Problem to work on:
Which of the lines in the data mention the string "numericalValue"? List them all.

-- Information supplied follows --

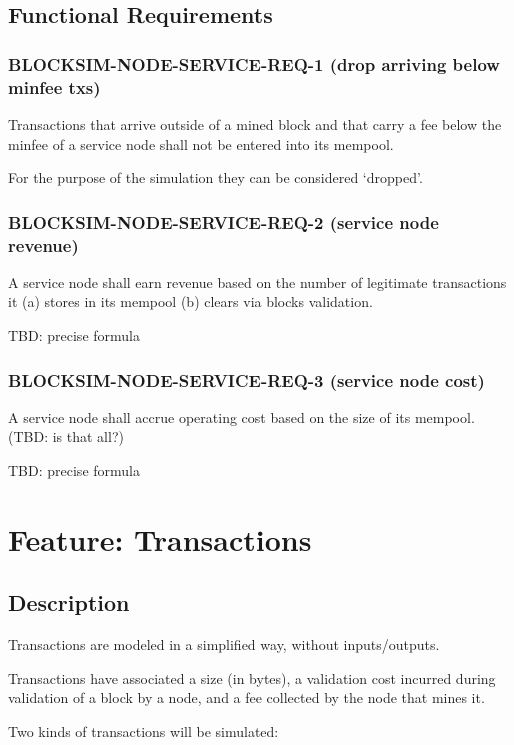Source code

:\documentclass{scrreprt}
\begin{document}
\subsection{Functional Requirements}

\subsubsection{BLOCKSIM-NODE-SERVICE-REQ-1 (drop arriving below minfee txs)}

Transactions that arrive outside of a mined block and that carry a fee below
the minfee of a service node shall not be entered into its mempool.

For the purpose of the simulation they can be considered `dropped'.


\subsubsection{BLOCKSIM-NODE-SERVICE-REQ-2 (service node revenue)}

A service node shall earn revenue based on the number of legitimate
transactions it (a) stores in its mempool  (b) clears via blocks validation.

TBD: precise formula

\subsubsection{BLOCKSIM-NODE-SERVICE-REQ-3 (service node cost)}

A service node shall accrue operating cost based on the size of its
mempool. (TBD: is that all?)

TBD: precise formula


\section{Feature: Transactions}

\subsection{Description}

Transactions are modeled in a simplified way, without inputs/outputs.

Transactions have associated a size (in bytes), a validation cost incurred
during validation of a block by a node, and a fee collected by the node that
mines it.

Two kinds of transactions will be simulated:
\end{document}
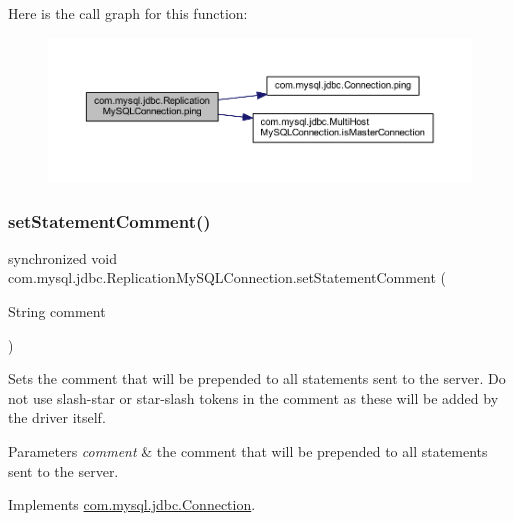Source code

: Here is the call graph for this function\+:
\nopagebreak
\begin{figure}[H]
\begin{center}
\leavevmode
\includegraphics[width=350pt]{classcom_1_1mysql_1_1jdbc_1_1_replication_my_s_q_l_connection_a2cf454e00e9fe6dcb74bb37405562e6d_cgraph}
\end{center}
\end{figure}
\mbox{\label{classcom_1_1mysql_1_1jdbc_1_1_replication_my_s_q_l_connection_aa7fc0fd1686f31130f8737f89087b8bd}} 
\subsubsection{\texorpdfstring{set\+Statement\+Comment()}{setStatementComment()}}
{\footnotesize\ttfamily synchronized void com.\+mysql.\+jdbc.\+Replication\+My\+S\+Q\+L\+Connection.\+set\+Statement\+Comment (\begin{DoxyParamCaption}\item[{String}]{comment }\end{DoxyParamCaption})}

Sets the comment that will be prepended to all statements sent to the server. Do not use slash-\/star or star-\/slash tokens in the comment as these will be added by the driver itself.


\begin{DoxyParams}{Parameters}
{\em comment} & the comment that will be prepended to all statements sent to the server. \\
\hline
\end{DoxyParams}


Implements \mbox{\hyperlink{interfacecom_1_1mysql_1_1jdbc_1_1_connection_a94f38f8f7d8afd2a7bf6c87ad0d5d422}{com.\+mysql.\+jdbc.\+Connection}}.

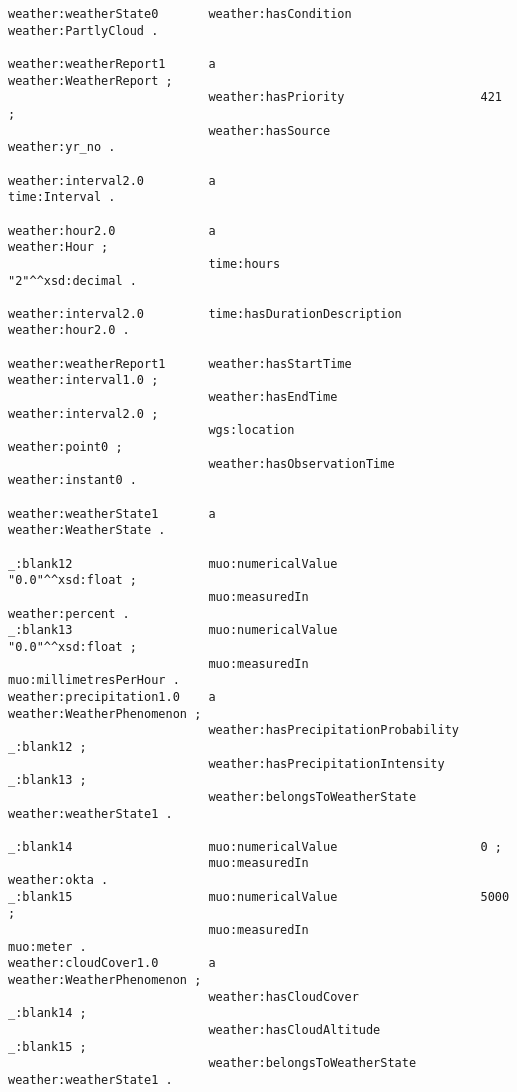 \begin{lstlisting}
weather:weatherState0       weather:hasCondition                  weather:PartlyCloud .

weather:weatherReport1      a                                     weather:WeatherReport ;
                            weather:hasPriority                   421 ;
                            weather:hasSource                     weather:yr_no .

weather:interval2.0         a                                     time:Interval .

weather:hour2.0             a                                     weather:Hour ;
                            time:hours                            "2"^^xsd:decimal .

weather:interval2.0         time:hasDurationDescription           weather:hour2.0 .

weather:weatherReport1      weather:hasStartTime                  weather:interval1.0 ;
                            weather:hasEndTime                    weather:interval2.0 ;
                            wgs:location                          weather:point0 ;
                            weather:hasObservationTime            weather:instant0 .

weather:weatherState1       a                                     weather:WeatherState .

_:blank12                   muo:numericalValue                    "0.0"^^xsd:float ;
                            muo:measuredIn                        weather:percent .
_:blank13                   muo:numericalValue                    "0.0"^^xsd:float ;
                            muo:measuredIn                        muo:millimetresPerHour .
weather:precipitation1.0    a                                     weather:WeatherPhenomenon ;
                            weather:hasPrecipitationProbability   _:blank12 ;
                            weather:hasPrecipitationIntensity     _:blank13 ;
                            weather:belongsToWeatherState         weather:weatherState1 .

_:blank14                   muo:numericalValue                    0 ;
                            muo:measuredIn                        weather:okta .
_:blank15                   muo:numericalValue                    5000 ;
                            muo:measuredIn                        muo:meter .
weather:cloudCover1.0       a                                     weather:WeatherPhenomenon ;
                            weather:hasCloudCover                 _:blank14 ;
                            weather:hasCloudAltitude              _:blank15 ;
                            weather:belongsToWeatherState         weather:weatherState1 .


\end{lstlisting}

-- Information supplied concluded --

Response to the exercise:
_:blank12                   muo:numericalValue                    "0.0"^^xsd:float ;
_:blank13                   muo:numericalValue                    "0.0"^^xsd:float ;
_:blank14                   muo:numericalValue                    0 ;
_:blank15                   muo:numericalValue                    5000 ;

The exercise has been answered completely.